O acesso aos mais diversos conteúdos, através da mídia e das redes sociais, como tudo na vida, tem os dois lados. Se é possível acessar detalhes minúsculos sobre os mais variados assuntos, também é verdade que o uso da tecnologia se transformou numa arma letal, principalmente para falar mal da vida alheia e destruir biografias sem direito à defesa.
Há mais de 100 quilômetros de distância de Arroio do Meio tenho recebido com frequência conteúdos, na maioria das vezes se tratam de áudios, com conteúdos chocantes, para dizer o mínimo, envolvendo figuras ilustres – e outras nem tanto – do nosso município.
Confesso a vocês, leitores e leitoras, que fiquei boquiaberto. Não pelos pretensos fatos narrados nas mensagens enviadas pelo Whatsapp porque se tratam de episódios normais em qualquer comunidade. O que chamou a minha atenção é o uso indiscriminado deste tipo de “arma” para comprometer a trajetória de tantas pessoas, dos mais variados segmentos e classes sociais.
Uma mentira repetida várias vezes torna-se verdade.
Uma lamentável certeza em tempos de redes sociais
Falar mal da vida alheia se transformou em esporte nacional aliás, preferido de quase todo o mundo. Tudo certo, se isso for feito à boca pequena, mas publicizar este tipo de material através das redes sociais é de uma maldade imensurável. Afinal, os citados não têm a mínima chance de defesa ou de, ao menos, contar a sua versão sobre os fatos espalhados na comunidade.

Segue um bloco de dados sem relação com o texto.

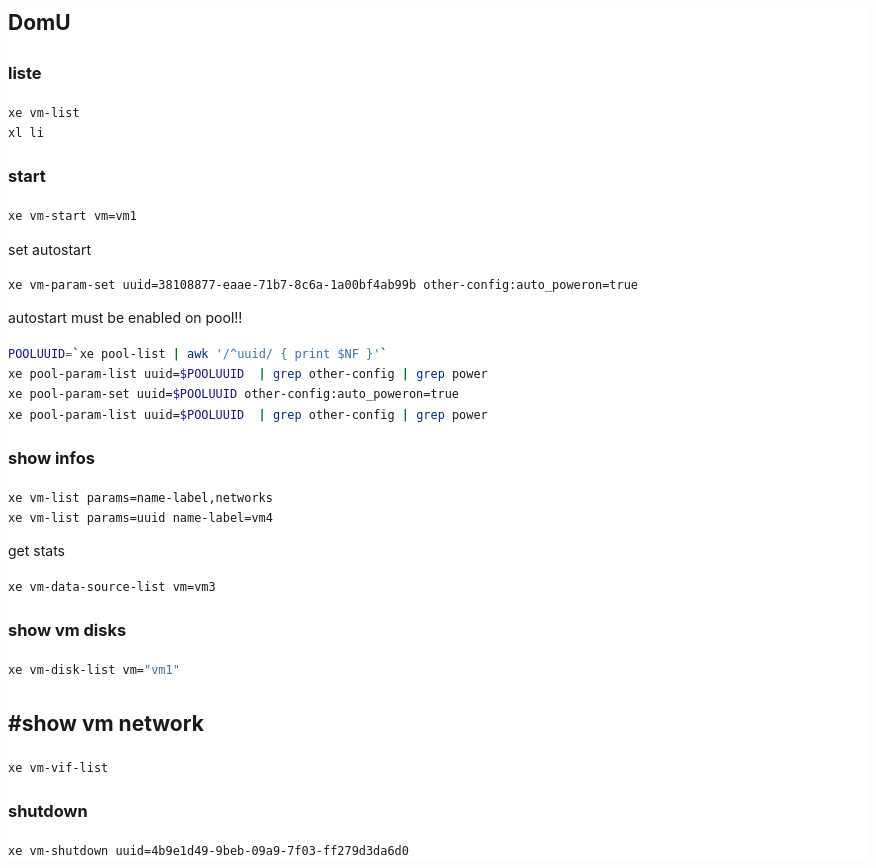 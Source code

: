 ## DomU
### liste

```bash
xe vm-list
xl li
```

### start

```bash
xe vm-start vm=vm1
```

set autostart

```bash
xe vm-param-set uuid=38108877-eaae-71b7-8c6a-1a00bf4ab99b other-config:auto_poweron=true
```

autostart must be enabled on pool!!

```bash
POOLUUID=`xe pool-list | awk '/^uuid/ { print $NF }'`
xe pool-param-list uuid=$POOLUUID  | grep other-config | grep power
xe pool-param-set uuid=$POOLUUID other-config:auto_poweron=true
xe pool-param-list uuid=$POOLUUID  | grep other-config | grep power
```

### show infos

```bash
xe vm-list params=name-label,networks
xe vm-list params=uuid name-label=vm4
```
get stats

```bash
xe vm-data-source-list vm=vm3
```

### show vm disks

```bash
xe vm-disk-list vm="vm1"
```

## #show vm network

```bash
xe vm-vif-list
```

### shutdown

```bash
xe vm-shutdown uuid=4b9e1d49-9beb-09a9-7f03-ff279d3da6d0
```
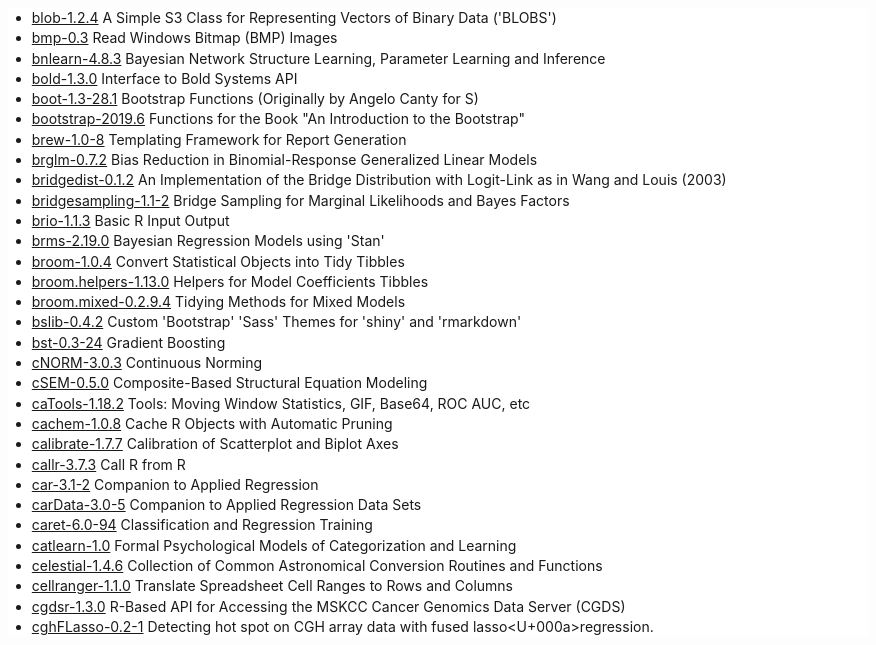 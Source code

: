   * [blob-1.2.4](https://cran.r-project.org/web/packages/blob/index.html) A Simple S3 Class for Representing Vectors of Binary Data
('BLOBS')
  * [bmp-0.3](https://cran.r-project.org/web/packages/bmp/index.html) Read Windows Bitmap (BMP) Images
  * [bnlearn-4.8.3](https://cran.r-project.org/web/packages/bnlearn/index.html) Bayesian Network Structure Learning, Parameter Learning and
Inference
  * [bold-1.3.0](https://cran.r-project.org/web/packages/bold/index.html) Interface to Bold Systems API
  * [boot-1.3-28.1](https://cran.r-project.org/web/packages/boot/index.html) Bootstrap Functions (Originally by Angelo Canty for S)
  * [bootstrap-2019.6](https://cran.r-project.org/web/packages/bootstrap/index.html) Functions for the Book "An Introduction to the Bootstrap"
  * [brew-1.0-8](https://cran.r-project.org/web/packages/brew/index.html) Templating Framework for Report Generation
  * [brglm-0.7.2](https://cran.r-project.org/web/packages/brglm/index.html) Bias Reduction in Binomial-Response Generalized Linear Models
  * [bridgedist-0.1.2](https://cran.r-project.org/web/packages/bridgedist/index.html) An Implementation of the Bridge Distribution with Logit-Link as
in Wang and Louis (2003)
  * [bridgesampling-1.1-2](https://cran.r-project.org/web/packages/bridgesampling/index.html) Bridge Sampling for Marginal Likelihoods and Bayes Factors
  * [brio-1.1.3](https://cran.r-project.org/web/packages/brio/index.html) Basic R Input Output
  * [brms-2.19.0](https://cran.r-project.org/web/packages/brms/index.html) Bayesian Regression Models using 'Stan'
  * [broom-1.0.4](https://cran.r-project.org/web/packages/broom/index.html) Convert Statistical Objects into Tidy Tibbles
  * [broom.helpers-1.13.0](https://cran.r-project.org/web/packages/broom.helpers/index.html) Helpers for Model Coefficients Tibbles
  * [broom.mixed-0.2.9.4](https://cran.r-project.org/web/packages/broom.mixed/index.html) Tidying Methods for Mixed Models
  * [bslib-0.4.2](https://cran.r-project.org/web/packages/bslib/index.html) Custom 'Bootstrap' 'Sass' Themes for 'shiny' and 'rmarkdown'
  * [bst-0.3-24](https://cran.r-project.org/web/packages/bst/index.html) Gradient Boosting
  * [cNORM-3.0.3](https://cran.r-project.org/web/packages/cNORM/index.html) Continuous Norming
  * [cSEM-0.5.0](https://cran.r-project.org/web/packages/cSEM/index.html) Composite-Based Structural Equation Modeling
  * [caTools-1.18.2](https://cran.r-project.org/web/packages/caTools/index.html) Tools: Moving Window Statistics, GIF, Base64, ROC AUC, etc
  * [cachem-1.0.8](https://cran.r-project.org/web/packages/cachem/index.html) Cache R Objects with Automatic Pruning
  * [calibrate-1.7.7](https://cran.r-project.org/web/packages/calibrate/index.html) Calibration of Scatterplot and Biplot Axes
  * [callr-3.7.3](https://cran.r-project.org/web/packages/callr/index.html) Call R from R
  * [car-3.1-2](https://cran.r-project.org/web/packages/car/index.html) Companion to Applied Regression
  * [carData-3.0-5](https://cran.r-project.org/web/packages/carData/index.html) Companion to Applied Regression Data Sets
  * [caret-6.0-94](https://cran.r-project.org/web/packages/caret/index.html) Classification and Regression Training
  * [catlearn-1.0](https://cran.r-project.org/web/packages/catlearn/index.html) Formal Psychological Models of Categorization and Learning
  * [celestial-1.4.6](https://cran.r-project.org/web/packages/celestial/index.html) Collection of Common Astronomical Conversion Routines and
Functions
  * [cellranger-1.1.0](https://cran.r-project.org/web/packages/cellranger/index.html) Translate Spreadsheet Cell Ranges to Rows and Columns
  * [cgdsr-1.3.0](https://cran.r-project.org/web/packages/cgdsr/index.html) R-Based API for Accessing the MSKCC Cancer Genomics Data Server
(CGDS)
  * [cghFLasso-0.2-1](https://cran.r-project.org/web/packages/cghFLasso/index.html) Detecting hot spot on CGH array data with fused lasso<U+000a>regression. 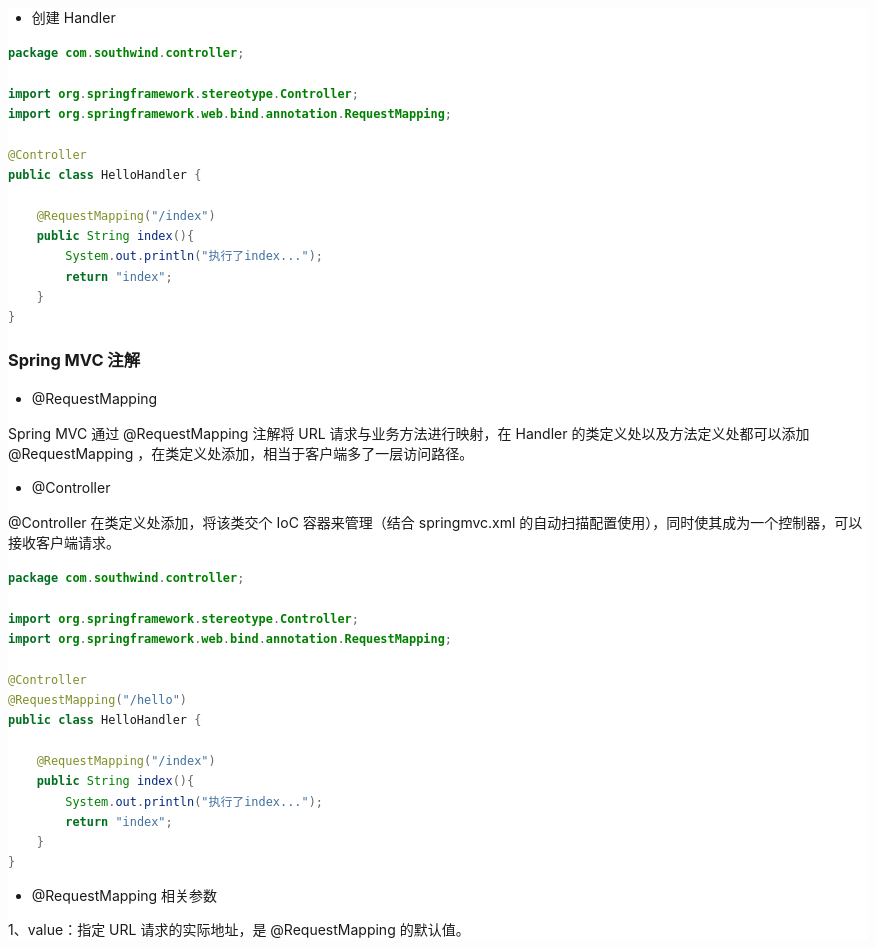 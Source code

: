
 ```xml
```

- 创建 Handler

```java
package com.southwind.controller;

import org.springframework.stereotype.Controller;
import org.springframework.web.bind.annotation.RequestMapping;

@Controller
public class HelloHandler {

    @RequestMapping("/index")
    public String index(){
        System.out.println("执行了index...");
        return "index";
    }
}
```



### Spring MVC 注解

- @RequestMapping 

Spring MVC 通过 @RequestMapping 注解将 URL 请求与业务方法进行映射，在 Handler 的类定义处以及方法定义处都可以添加 @RequestMapping ，在类定义处添加，相当于客户端多了一层访问路径。

- @Controller

@Controller 在类定义处添加，将该类交个 IoC 容器来管理（结合 springmvc.xml 的自动扫描配置使用），同时使其成为一个控制器，可以接收客户端请求。

```java
package com.southwind.controller;

import org.springframework.stereotype.Controller;
import org.springframework.web.bind.annotation.RequestMapping;

@Controller
@RequestMapping("/hello")
public class HelloHandler {

    @RequestMapping("/index")
    public String index(){
        System.out.println("执行了index...");
        return "index";
    }
}
```

- @RequestMapping 相关参数

1、value：指定 URL 请求的实际地址，是 @RequestMapping 的默认值。

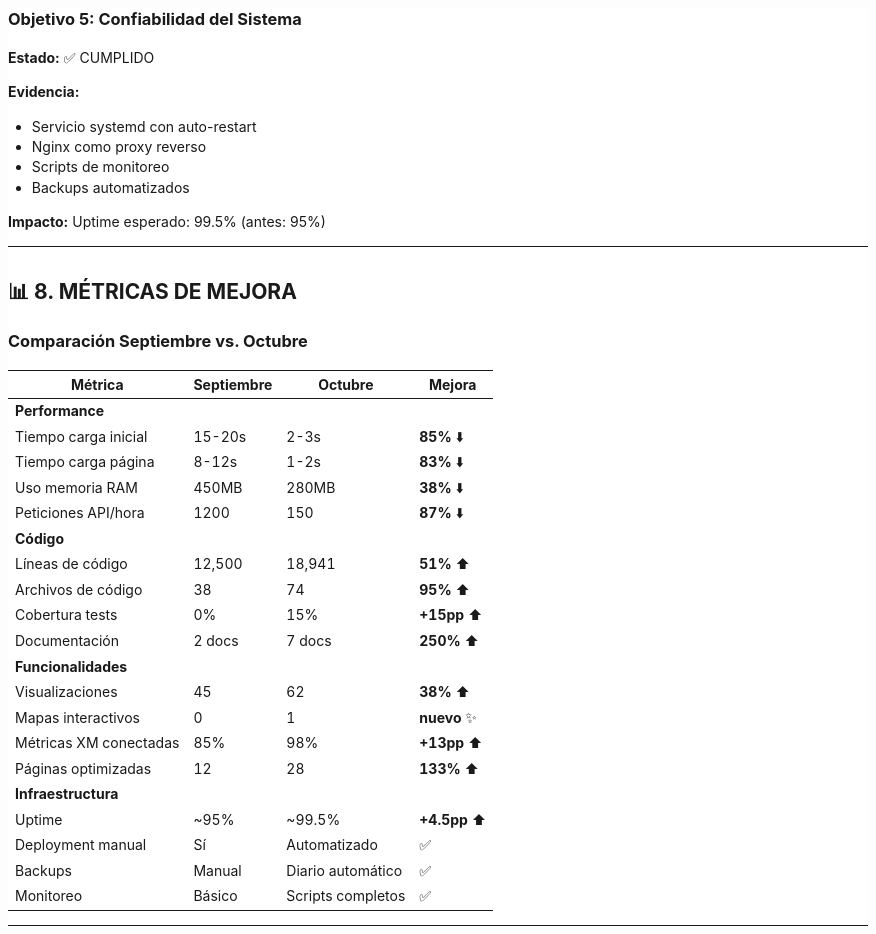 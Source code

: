 ### Objetivo 5: Confiabilidad del Sistema
**Estado:** ✅ CUMPLIDO

**Evidencia:**
- Servicio systemd con auto-restart
- Nginx como proxy reverso
- Scripts de monitoreo
- Backups automatizados

**Impacto:** Uptime esperado: 99.5% (antes: 95%)

---

## 📊 8. MÉTRICAS DE MEJORA

### Comparación Septiembre vs. Octubre

| Métrica | Septiembre | Octubre | Mejora |
|---------|-----------|---------|--------|
| **Performance** |
| Tiempo carga inicial | 15-20s | 2-3s | **85%** ⬇️ |
| Tiempo carga página | 8-12s | 1-2s | **83%** ⬇️ |
| Uso memoria RAM | 450MB | 280MB | **38%** ⬇️ |
| Peticiones API/hora | 1200 | 150 | **87%** ⬇️ |
| **Código** |
| Líneas de código | 12,500 | 18,941 | **51%** ⬆️ |
| Archivos de código | 38 | 74 | **95%** ⬆️ |
| Cobertura tests | 0% | 15% | **+15pp** ⬆️ |
| Documentación | 2 docs | 7 docs | **250%** ⬆️ |
| **Funcionalidades** |
| Visualizaciones | 45 | 62 | **38%** ⬆️ |
| Mapas interactivos | 0 | 1 | **nuevo** ✨ |
| Métricas XM conectadas | 85% | 98% | **+13pp** ⬆️ |
| Páginas optimizadas | 12 | 28 | **133%** ⬆️ |
| **Infraestructura** |
| Uptime | ~95% | ~99.5% | **+4.5pp** ⬆️ |
| Deployment manual | Sí | Automatizado | ✅ |
| Backups | Manual | Diario automático | ✅ |
| Monitoreo | Básico | Scripts completos | ✅ |

---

A expressão “uma mentira repetida várias vezes vira verdade” é frequentemente atribuída a Joseph Goebbels, então ministro da propaganda da Alemanha nazista. Resume como é difícil desfazer uma inverdade que se espalhou, chegou a um grande público e que parece impossível de desfazer.
Quem escreve no jornal, fala na rádio, na televisão ou posta nas redes sociais deve ter responsabilidade sobre o que trata. No caso das tais “listas” é praticamente impossível chegar-se à origem da postagem, ou seja, quem foi o autor da primeira mensagem. Ou seja, trata-se de mais um crime sem solução. O que é lamentável porque trata de seres humanos expostos publicamente.